▶ _EXERCISE INSTRUCTIONS_
Whatever the records below say, write them all out exactly.

•••••

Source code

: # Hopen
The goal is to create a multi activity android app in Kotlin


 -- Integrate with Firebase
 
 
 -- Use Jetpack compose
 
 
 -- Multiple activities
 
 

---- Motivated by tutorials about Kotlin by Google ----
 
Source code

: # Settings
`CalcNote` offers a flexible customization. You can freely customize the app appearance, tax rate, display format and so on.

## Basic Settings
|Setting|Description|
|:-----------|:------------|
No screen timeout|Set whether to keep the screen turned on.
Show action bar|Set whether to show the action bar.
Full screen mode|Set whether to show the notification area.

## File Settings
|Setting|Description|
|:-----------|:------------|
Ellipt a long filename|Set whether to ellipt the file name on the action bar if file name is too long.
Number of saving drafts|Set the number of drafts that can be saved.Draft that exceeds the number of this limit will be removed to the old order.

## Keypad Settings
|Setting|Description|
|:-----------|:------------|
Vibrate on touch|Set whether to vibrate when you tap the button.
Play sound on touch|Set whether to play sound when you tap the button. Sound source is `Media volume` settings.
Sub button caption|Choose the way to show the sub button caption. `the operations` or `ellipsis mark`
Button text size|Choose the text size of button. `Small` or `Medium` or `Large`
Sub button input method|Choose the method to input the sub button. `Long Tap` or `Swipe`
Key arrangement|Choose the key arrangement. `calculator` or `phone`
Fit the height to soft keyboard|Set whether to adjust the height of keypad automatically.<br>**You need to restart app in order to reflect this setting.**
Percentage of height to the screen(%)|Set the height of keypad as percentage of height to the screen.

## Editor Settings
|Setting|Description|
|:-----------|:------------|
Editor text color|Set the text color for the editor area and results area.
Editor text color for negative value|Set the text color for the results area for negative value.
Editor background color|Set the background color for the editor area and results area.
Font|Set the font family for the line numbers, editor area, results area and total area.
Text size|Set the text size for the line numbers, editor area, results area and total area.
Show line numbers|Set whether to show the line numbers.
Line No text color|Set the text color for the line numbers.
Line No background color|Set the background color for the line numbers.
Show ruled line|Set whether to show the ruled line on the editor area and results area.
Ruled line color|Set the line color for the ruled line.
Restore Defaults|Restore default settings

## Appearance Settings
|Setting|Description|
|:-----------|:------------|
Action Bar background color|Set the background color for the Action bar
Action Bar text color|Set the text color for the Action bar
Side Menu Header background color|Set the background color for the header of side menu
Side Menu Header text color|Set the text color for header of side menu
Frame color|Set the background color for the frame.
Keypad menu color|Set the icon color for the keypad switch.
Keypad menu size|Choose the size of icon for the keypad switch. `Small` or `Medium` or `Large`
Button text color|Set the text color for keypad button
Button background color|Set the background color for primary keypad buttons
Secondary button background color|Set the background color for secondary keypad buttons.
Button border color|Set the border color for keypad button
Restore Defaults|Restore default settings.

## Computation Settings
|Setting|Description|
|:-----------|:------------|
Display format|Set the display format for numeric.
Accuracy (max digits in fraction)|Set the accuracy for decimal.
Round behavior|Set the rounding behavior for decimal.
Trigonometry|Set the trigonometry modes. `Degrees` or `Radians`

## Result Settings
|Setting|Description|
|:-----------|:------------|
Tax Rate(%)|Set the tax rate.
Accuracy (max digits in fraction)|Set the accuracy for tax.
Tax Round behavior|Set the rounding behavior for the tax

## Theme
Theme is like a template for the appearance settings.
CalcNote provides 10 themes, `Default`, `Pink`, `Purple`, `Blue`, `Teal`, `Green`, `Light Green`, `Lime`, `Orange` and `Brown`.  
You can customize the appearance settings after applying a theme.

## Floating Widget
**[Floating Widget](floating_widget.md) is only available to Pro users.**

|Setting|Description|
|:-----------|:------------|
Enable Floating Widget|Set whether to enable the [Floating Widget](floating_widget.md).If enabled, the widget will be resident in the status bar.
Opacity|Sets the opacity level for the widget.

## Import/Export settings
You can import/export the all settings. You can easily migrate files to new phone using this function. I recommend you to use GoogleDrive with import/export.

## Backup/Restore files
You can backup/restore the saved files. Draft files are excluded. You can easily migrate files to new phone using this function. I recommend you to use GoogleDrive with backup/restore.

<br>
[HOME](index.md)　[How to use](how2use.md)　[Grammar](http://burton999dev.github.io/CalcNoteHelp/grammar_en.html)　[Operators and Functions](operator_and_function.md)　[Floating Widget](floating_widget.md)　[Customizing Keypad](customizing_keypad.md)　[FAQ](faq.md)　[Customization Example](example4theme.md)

•••••

▶ _REPLY_
Source code

: # Hopen
The goal is to create a multi activity android app in Kotlin


 -- Integrate with Firebase
 
 
 -- Use Jetpack compose
 
 
 -- Multiple activities
 
 

---- Motivated by tutorials about Kotlin by Google ----
 
Source code

: # Settings
`CalcNote` offers a flexible customization. You can freely customize the app appearance, tax rate, display format and so on.

## Basic Settings
|Setting|Description|
|:-----------|:------------|
No screen timeout|Set whether to keep the screen turned on.
Show action bar|Set whether to show the action bar.
Full screen mode|Set whether to show the notification area.

## File Settings
|Setting|Description|
|:-----------|:------------|
Ellipt a long filename|Set whether to ellipt the file name on the action bar if file name is too long.
Number of saving drafts|Set the number of drafts that can be saved.Draft that exceeds the number of this limit will be removed to the old order.

## Keypad Settings
|Setting|Description|
|:-----------|:------------|
Vibrate on touch|Set whether to vibrate when you tap the button.
Play sound on touch|Set whether to play sound when you tap the button. Sound source is `Media volume` settings.
Sub button caption|Choose the way to show the sub button caption. `the operations` or `ellipsis mark`
Button text size|Choose the text size of button. `Small` or `Medium` or `Large`
Sub button input method|Choose the method to input the sub button. `Long Tap` or `Swipe`
Key arrangement|Choose the key arrangement. `calculator` or `phone`
Fit the height to soft keyboard|Set whether to adjust the height of keypad automatically.<br>**You need to restart app in order to reflect this setting.**
Percentage of height to the screen(%)|Set the height of keypad as percentage of height to the screen.

## Editor Settings
|Setting|Description|
|:-----------|:------------|
Editor text color|Set the text color for the editor area and results area.
Editor text color for negative value|Set the text color for the results area for negative value.
Editor background color|Set the background color for the editor area and results area.
Font|Set the font family for the line numbers, editor area, results area and total area.
Text size|Set the text size for the line numbers, editor area, results area and total area.
Show line numbers|Set whether to show the line numbers.
Line No text color|Set the text color for the line numbers.
Line No background color|Set the background color for the line numbers.
Show ruled line|Set whether to show the ruled line on the editor area and results area.
Ruled line color|Set the line color for the ruled line.
Restore Defaults|Restore default settings

## Appearance Settings
|Setting|Description|
|:-----------|:------------|
Action Bar background color|Set the background color for the Action bar
Action Bar text color|Set the text color for the Action bar
Side Menu Header background color|Set the background color for the header of side menu
Side Menu Header text color|Set the text color for header of side menu
Frame color|Set the background color for the frame.
Keypad menu color|Set the icon color for the keypad switch.
Keypad menu size|Choose the size of icon for the keypad switch. `Small` or `Medium` or `Large`
Button text color|Set the text color for keypad button
Button background color|Set the background color for primary keypad buttons
Secondary button background color|Set the background color for secondary keypad buttons.
Button border color|Set the border color for keypad button
Restore Defaults|Restore default settings.

## Computation Settings
|Setting|Description|
|:-----------|:------------|
Display format|Set the display format for numeric.
Accuracy (max digits in fraction)|Set the accuracy for decimal.
Round behavior|Set the rounding behavior for decimal.
Trigonometry|Set the trigonometry modes. `Degrees` or `Radians`

## Result Settings
|Setting|Description|
|:-----------|:------------|
Tax Rate(%)|Set the tax rate.
Accuracy (max digits in fraction)|Set the accuracy for tax.
Tax Round behavior|Set the rounding behavior for the tax

## Theme
Theme is like a template for the appearance settings.
CalcNote provides 10 themes, `Default`, `Pink`, `Purple`, `Blue`, `Teal`, `Green`, `Light Green`, `Lime`, `Orange` and `Brown`.  
You can customize the appearance settings after applying a theme.

## Floating Widget
**[Floating Widget](floating_widget.md) is only available to Pro users.**

|Setting|Description|
|:-----------|:------------|
Enable Floating Widget|Set whether to enable the [Floating Widget](floating_widget.md).If enabled, the widget will be resident in the status bar.
Opacity|Sets the opacity level for the widget.

## Import/Export settings
You can import/export the all settings. You can easily migrate files to new phone using this function. I recommend you to use GoogleDrive with import/export.

## Backup/Restore files
You can backup/restore the saved files. Draft files are excluded. You can easily migrate files to new phone using this function. I recommend you to use GoogleDrive with backup/restore.

<br>
[HOME](index.md)　[How to use](how2use.md)　[Grammar](http://burton999dev.github.io/CalcNoteHelp/grammar_en.html)　[Operators and Functions](operator_and_function.md)　[Floating Widget](floating_widget.md)　[Customizing Keypad](customizing_keypad.md)　[FAQ](faq.md)　[Customization Example](example4theme.md)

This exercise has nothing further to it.